Barack Obama, pur nel mezzo di una crisi economica globale, è riuscito a rilanciare il mercato dell’automobile quando Romney stesso incitava al fallimento di Detroit, è riuscito a catturare ed uccidere Osama Bin Laden, ha riportato indietro i militari americani dall’Iraq e si appresta a fare altrettanto dall’Afghanistan. Sul piano dell’economia quella americana sembra in lenta ripresa e le energie rinnovabili, cavallo di battaglia dell’amministrazione Obama, sono uno dei traini di questa ripresa. Dal canto suo Mitt Romney può contare su quella parte dell’America che risponde sempre presente quando gli si fa balenare lo spettro delle tasse più alte, della disoccupazione e dei valori tradizionali.
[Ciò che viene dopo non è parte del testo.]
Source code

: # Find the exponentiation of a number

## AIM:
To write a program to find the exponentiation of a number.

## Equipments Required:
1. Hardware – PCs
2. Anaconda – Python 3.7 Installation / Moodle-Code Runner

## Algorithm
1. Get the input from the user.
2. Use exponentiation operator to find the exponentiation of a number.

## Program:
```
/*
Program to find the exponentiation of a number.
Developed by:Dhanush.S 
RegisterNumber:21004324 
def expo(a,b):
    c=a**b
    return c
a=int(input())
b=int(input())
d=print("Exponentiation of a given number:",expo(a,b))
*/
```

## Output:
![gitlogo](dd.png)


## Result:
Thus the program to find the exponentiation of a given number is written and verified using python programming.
C’è da dire che il candidato repubblicano in pectore non è molto amato all’interno del suo stesso partito. Uno scarso amore che si è palesato con il successo elettorale di Rick Santorum che è stato un avversario credibile nonostante una campagna elettorale di bassissimo profilo economico e portata avanti con posizioni piuttosto estremiste. A breve Romney otterrà l’investitura ufficiale e comincerà la “Road to White House 2012″ che si concluderà con l’elezione di novembre.
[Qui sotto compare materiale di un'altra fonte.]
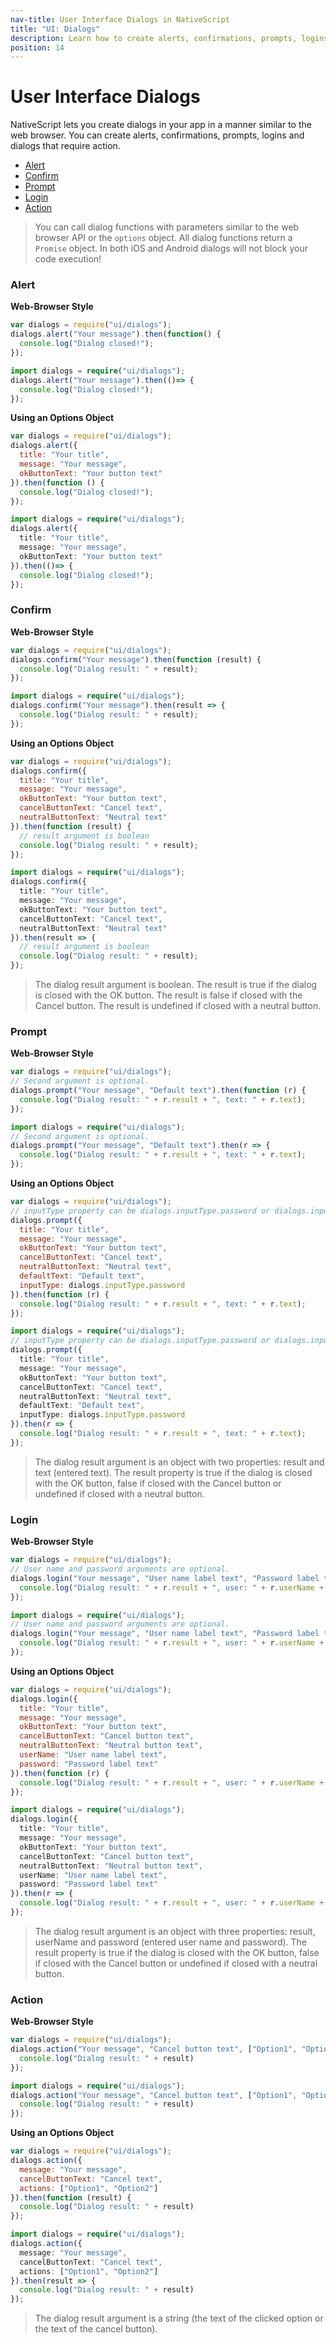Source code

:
```yaml
---
nav-title: User Interface Dialogs in NativeScript
title: "UI: Dialogs"
description: Learn how to create alerts, confirmations, prompts, logins and other dialogs in your NativeScript apps.
position: 14
---
```


# User Interface Dialogs

NativeScript lets you create dialogs in your app in a manner similar to the web browser. You can create alerts, confirmations, prompts, logins and dialogs that require action.

* [Alert](#alert)
* [Confirm](#confirm)
* [Prompt](#prompt)
* [Login](#login)
* [Action](#action)

> You can call dialog functions with parameters similar to the web browser API or the `options` object. All dialog functions return a `Promise` object. In both iOS and Android dialogs will not block your code execution!

### Alert

**Web-Browser Style** 

```JavaScript
var dialogs = require("ui/dialogs");
dialogs.alert("Your message").then(function() {
  console.log("Dialog closed!");
});
```
```TypeScript
import dialogs = require("ui/dialogs");
dialogs.alert("Your message").then(()=> {
  console.log("Dialog closed!");
});
```

**Using an Options Object**

```JavaScript
var dialogs = require("ui/dialogs");
dialogs.alert({
  title: "Your title",
  message: "Your message",
  okButtonText: "Your button text"
}).then(function () {
  console.log("Dialog closed!");
});
```
```TypeScript
import dialogs = require("ui/dialogs");
dialogs.alert({
  title: "Your title",
  message: "Your message",
  okButtonText: "Your button text"
}).then(()=> {
  console.log("Dialog closed!");
});
```

### Confirm

**Web-Browser Style**

```JavaScript
var dialogs = require("ui/dialogs");
dialogs.confirm("Your message").then(function (result) {
  console.log("Dialog result: " + result);
});
```
```TypeScript
import dialogs = require("ui/dialogs");
dialogs.confirm("Your message").then(result => {
  console.log("Dialog result: " + result);
});
```

**Using an Options Object**

```JavaScript
var dialogs = require("ui/dialogs");
dialogs.confirm({
  title: "Your title",
  message: "Your message",
  okButtonText: "Your button text",
  cancelButtonText: "Cancel text",
  neutralButtonText: "Neutral text"
}).then(function (result) {
  // result argument is boolean
  console.log("Dialog result: " + result);
});
```
```TypeScript
import dialogs = require("ui/dialogs");
dialogs.confirm({
  title: "Your title",
  message: "Your message",
  okButtonText: "Your button text",
  cancelButtonText: "Cancel text",
  neutralButtonText: "Neutral text"
}).then(result => {
  // result argument is boolean
  console.log("Dialog result: " + result);
});
```

> The dialog result argument is boolean. The result is true if the dialog is closed with the OK button. The result is false if closed with the Cancel button. The result is undefined if closed with a neutral button.

### Prompt

**Web-Browser Style**

```JavaScript
var dialogs = require("ui/dialogs");
// Second argument is optional.
dialogs.prompt("Your message", "Default text").then(function (r) {
  console.log("Dialog result: " + r.result + ", text: " + r.text);
});
```
```TypeScript
import dialogs = require("ui/dialogs");
// Second argument is optional.
dialogs.prompt("Your message", "Default text").then(r => {
  console.log("Dialog result: " + r.result + ", text: " + r.text);
});
```

**Using an Options Object**

```JavaScript
var dialogs = require("ui/dialogs");
// inputType property can be dialogs.inputType.password or dialogs.inputType.text.
dialogs.prompt({
  title: "Your title",
  message: "Your message",
  okButtonText: "Your button text",
  cancelButtonText: "Cancel text",
  neutralButtonText: "Neutral text",
  defaultText: "Default text",
  inputType: dialogs.inputType.password
}).then(function (r) {
  console.log("Dialog result: " + r.result + ", text: " + r.text);
});
```
```TypeScript
import dialogs = require("ui/dialogs");
// inputType property can be dialogs.inputType.password or dialogs.inputType.text.
dialogs.prompt({
  title: "Your title",
  message: "Your message",
  okButtonText: "Your button text",
  cancelButtonText: "Cancel text",
  neutralButtonText: "Neutral text",
  defaultText: "Default text",
  inputType: dialogs.inputType.password
}).then(r => {
  console.log("Dialog result: " + r.result + ", text: " + r.text);
});
```
> The dialog result argument is an object with two properties: result and text (entered text). The result property is true if the dialog is closed with the OK button, false if closed with the Cancel button or undefined if closed with a neutral button.

### Login

**Web-Browser Style**

```JavaScript
var dialogs = require("ui/dialogs");
// User name and password arguments are optional.
dialogs.login("Your message", "User name label text", "Password label text").then(function (r) {
  console.log("Dialog result: " + r.result + ", user: " + r.userName + ", pwd: " + r.password);
});
```
```TypeScript
import dialogs = require("ui/dialogs");
// User name and password arguments are optional.
dialogs.login("Your message", "User name label text", "Password label text").then(r => {
  console.log("Dialog result: " + r.result + ", user: " + r.userName + ", pwd: " + r.password);
});
```

**Using an Options Object**

```JavaScript
var dialogs = require("ui/dialogs");
dialogs.login({
  title: "Your title",
  message: "Your message",
  okButtonText: "Your button text",
  cancelButtonText: "Cancel button text",
  neutralButtonText: "Neutral button text",
  userName: "User name label text",
  password: "Password label text"
}).then(function (r) {
  console.log("Dialog result: " + r.result + ", user: " + r.userName + ", pwd: " + r.password);
});
```
```TypeScript
import dialogs = require("ui/dialogs");
dialogs.login({
  title: "Your title",
  message: "Your message",
  okButtonText: "Your button text",
  cancelButtonText: "Cancel button text",
  neutralButtonText: "Neutral button text",
  userName: "User name label text",
  password: "Password label text"
}).then(r => {
  console.log("Dialog result: " + r.result + ", user: " + r.userName + ", pwd: " + r.password);
});
```

> The dialog result argument is an object with three properties: result, userName and password (entered user name and password). The result property is true if the dialog is closed with the OK button, false if closed with the Cancel button or undefined if closed with a neutral button.

### Action

**Web-Browser Style**

```JavaScript
var dialogs = require("ui/dialogs");
dialogs.action("Your message", "Cancel button text", ["Option1", "Option2"]).then(function (result) {
  console.log("Dialog result: " + result)
});
```
```TypeScript
import dialogs = require("ui/dialogs");
dialogs.action("Your message", "Cancel button text", ["Option1", "Option2"]).then(result => {
  console.log("Dialog result: " + result)
});
```

**Using an Options Object**

```JavaScript
var dialogs = require("ui/dialogs");
dialogs.action({
  message: "Your message",
  cancelButtonText: "Cancel text",
  actions: ["Option1", "Option2"]
}).then(function (result) {
  console.log("Dialog result: " + result)
});
```
```TypeScript
import dialogs = require("ui/dialogs");
dialogs.action({
  message: "Your message",
  cancelButtonText: "Cancel text",
  actions: ["Option1", "Option2"]
}).then(result => {
  console.log("Dialog result: " + result)
});
```
> The dialog result argument is a string (the text of the clicked option or the text of the cancel button).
Jon Huntsman si ritira e appoggia Romney
Le primarie repubblicane dovranno fare a meno di un altro candidato. Jon Huntsman si è ritirato dalla competizione ed ha annunciato pubblicamente che sosterrà il candidato, mormone come lui, Mitt Romney. La decisione di Huntsman era nell’aria dopo le dolorose sconfitte in Iowa e New Hampshire, dove non aveva nemmeno fatto campagna elettorale, ed i sondaggi che lo davano all’ultimo posto anche in North Carolina. Con l’uscita di scena di Jon Huntsman se ne va l’ultimo rappresentante dell’ala moderata del partito repubblicano. Da più parti era considerato troppo vicino alle posizioni del Presidente degli Stati Uniti, Barack Obama. In tal senso Huntsman aveva suscitato molte polemiche fin dal suo discorso d’esordio ai piedi della Statua della Libertà, “Il presidente Obama e io abbiamo divergenze di opinione su come aiutare un Paese che entrambi amiamo. Però la questione alla quale sia lui sia io vogliamo rispondano gli elettori è chi sarà il presidente migliore, e non chi sarà il migliore americano”.
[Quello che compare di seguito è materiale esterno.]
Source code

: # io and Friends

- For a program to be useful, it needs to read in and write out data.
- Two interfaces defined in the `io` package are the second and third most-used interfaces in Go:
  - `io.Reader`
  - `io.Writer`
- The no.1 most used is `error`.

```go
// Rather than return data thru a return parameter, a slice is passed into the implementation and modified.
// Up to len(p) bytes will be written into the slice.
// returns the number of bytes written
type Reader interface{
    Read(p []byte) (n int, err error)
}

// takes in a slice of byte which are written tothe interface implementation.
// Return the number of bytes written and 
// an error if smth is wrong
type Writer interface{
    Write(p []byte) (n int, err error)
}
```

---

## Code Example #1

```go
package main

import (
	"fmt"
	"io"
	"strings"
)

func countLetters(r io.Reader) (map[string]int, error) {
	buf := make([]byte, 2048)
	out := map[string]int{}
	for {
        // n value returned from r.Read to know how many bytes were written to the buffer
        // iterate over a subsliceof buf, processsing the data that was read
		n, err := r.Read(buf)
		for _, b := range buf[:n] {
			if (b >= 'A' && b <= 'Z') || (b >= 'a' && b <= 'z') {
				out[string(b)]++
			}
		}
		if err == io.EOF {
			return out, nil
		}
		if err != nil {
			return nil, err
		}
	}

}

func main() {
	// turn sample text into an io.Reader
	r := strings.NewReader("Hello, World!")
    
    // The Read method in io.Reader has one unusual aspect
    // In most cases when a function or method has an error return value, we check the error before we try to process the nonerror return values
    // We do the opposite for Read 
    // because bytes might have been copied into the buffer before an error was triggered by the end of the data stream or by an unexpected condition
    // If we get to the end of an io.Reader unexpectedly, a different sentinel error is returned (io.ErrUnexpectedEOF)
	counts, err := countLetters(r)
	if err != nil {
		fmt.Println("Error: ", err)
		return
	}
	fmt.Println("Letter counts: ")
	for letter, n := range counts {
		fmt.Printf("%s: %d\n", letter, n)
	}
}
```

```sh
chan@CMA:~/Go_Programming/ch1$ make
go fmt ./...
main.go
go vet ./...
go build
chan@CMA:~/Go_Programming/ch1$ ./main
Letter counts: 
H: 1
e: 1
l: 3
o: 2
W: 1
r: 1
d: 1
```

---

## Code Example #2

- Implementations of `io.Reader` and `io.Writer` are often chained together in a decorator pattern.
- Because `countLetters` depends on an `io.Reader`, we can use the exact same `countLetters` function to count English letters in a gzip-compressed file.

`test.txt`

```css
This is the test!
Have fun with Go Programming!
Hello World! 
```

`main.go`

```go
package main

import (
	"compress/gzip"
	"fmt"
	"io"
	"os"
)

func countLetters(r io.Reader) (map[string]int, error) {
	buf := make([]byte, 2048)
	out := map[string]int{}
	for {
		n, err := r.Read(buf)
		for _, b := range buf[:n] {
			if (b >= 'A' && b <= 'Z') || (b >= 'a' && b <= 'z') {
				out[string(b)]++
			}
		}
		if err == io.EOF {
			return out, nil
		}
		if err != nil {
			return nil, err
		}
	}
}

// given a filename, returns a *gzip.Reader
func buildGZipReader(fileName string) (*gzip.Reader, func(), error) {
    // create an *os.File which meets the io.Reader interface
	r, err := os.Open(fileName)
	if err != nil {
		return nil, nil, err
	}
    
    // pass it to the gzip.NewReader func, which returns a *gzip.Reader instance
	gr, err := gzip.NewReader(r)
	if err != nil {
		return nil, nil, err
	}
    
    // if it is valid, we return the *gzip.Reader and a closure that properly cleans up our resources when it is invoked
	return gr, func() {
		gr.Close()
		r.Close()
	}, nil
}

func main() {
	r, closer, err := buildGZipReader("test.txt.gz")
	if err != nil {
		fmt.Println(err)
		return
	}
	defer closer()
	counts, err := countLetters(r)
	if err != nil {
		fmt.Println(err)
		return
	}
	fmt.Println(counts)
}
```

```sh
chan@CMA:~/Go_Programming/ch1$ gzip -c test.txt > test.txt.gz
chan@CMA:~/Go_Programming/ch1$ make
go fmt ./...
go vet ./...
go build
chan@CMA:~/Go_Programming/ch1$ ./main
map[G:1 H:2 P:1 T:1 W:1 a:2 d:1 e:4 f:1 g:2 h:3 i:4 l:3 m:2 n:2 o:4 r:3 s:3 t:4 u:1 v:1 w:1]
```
Jon Huntsman non potrà aspirare nemmeno ad una carica di vice presidente perchè un’eventuale accoppiata con Romney non sarebbe proponibile a livello nazionale perchè sono entrambi mormoni. Però l’esperienza dell’ex ambasciatore in Cina verrà sicuramente utilizzata nello staff del Presidente degli Stati Uniti nel caso dovesse vincere Mitt Romney. La campagna elettorale di Huntsman è stata improntata tutta su argomenti generali, soluzioni, proposte, nessun attacco al governo degli Stati Uniti, anzi le stoccate più pericolose le ha inviate agli estremisti del partito repubblicano come Rick Santorum. D’altronde Jon Huntsman è ricchissimo, con una bellissima famiglia e non è mai sembrato più di tanto legato alla politica come ragione di vita, tanto da affermare, “Non mi darò fuoco ai capelli, per stare nel Partito Repubblicano di essere pazzi non c’è bisogno”. A questo punto le prossime due o tre consultazioni saranno decisive per capire se Romney farà corsa a se oppure se ci sarà almeno un avversario credibile.